**EXERCISE OBJECTIVE**
Output the line containing "- [x] Second BraiNets team meeting." exactly. Do the same for every line after it through the end of the material, and output nothing else.

══ EXERCISE INPUT

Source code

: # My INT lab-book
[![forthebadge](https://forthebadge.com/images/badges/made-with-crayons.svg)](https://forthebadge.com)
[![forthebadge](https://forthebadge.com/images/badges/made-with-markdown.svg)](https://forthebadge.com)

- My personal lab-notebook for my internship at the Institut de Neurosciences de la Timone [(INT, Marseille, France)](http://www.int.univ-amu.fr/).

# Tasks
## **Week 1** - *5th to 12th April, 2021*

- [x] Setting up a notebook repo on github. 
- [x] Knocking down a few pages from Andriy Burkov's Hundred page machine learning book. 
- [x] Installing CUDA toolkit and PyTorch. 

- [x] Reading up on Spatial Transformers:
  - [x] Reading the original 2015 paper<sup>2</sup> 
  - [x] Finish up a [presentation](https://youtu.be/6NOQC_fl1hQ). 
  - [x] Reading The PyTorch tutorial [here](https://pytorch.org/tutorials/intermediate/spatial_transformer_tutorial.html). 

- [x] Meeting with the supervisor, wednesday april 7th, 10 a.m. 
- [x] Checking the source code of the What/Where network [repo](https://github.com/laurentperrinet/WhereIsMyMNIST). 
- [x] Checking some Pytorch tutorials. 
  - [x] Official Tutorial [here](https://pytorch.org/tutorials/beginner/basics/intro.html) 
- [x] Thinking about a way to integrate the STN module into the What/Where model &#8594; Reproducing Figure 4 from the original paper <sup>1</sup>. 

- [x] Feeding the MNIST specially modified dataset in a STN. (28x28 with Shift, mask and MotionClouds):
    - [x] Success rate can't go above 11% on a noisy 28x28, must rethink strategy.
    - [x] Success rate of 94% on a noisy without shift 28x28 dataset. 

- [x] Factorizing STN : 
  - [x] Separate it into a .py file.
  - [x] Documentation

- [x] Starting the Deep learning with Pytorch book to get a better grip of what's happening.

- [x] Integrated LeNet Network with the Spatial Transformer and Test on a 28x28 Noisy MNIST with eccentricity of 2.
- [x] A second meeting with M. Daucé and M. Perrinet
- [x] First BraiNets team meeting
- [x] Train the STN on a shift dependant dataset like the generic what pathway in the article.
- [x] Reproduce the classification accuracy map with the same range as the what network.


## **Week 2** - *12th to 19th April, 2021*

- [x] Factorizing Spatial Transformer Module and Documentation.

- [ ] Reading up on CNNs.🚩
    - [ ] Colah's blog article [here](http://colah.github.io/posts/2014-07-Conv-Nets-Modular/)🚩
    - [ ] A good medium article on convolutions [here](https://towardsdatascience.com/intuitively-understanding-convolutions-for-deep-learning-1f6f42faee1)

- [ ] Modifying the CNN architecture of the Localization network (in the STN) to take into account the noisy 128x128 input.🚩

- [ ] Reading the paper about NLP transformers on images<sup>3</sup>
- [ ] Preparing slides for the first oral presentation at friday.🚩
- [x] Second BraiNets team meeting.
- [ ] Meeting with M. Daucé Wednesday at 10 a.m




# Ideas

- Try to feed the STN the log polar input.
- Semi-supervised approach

════

**REPLY**
- [x] Second BraiNets team meeting.
- [ ] Meeting with M. Daucé Wednesday at 10 a.m




# Ideas

- Try to feed the STN the log polar input.
- Semi-supervised approach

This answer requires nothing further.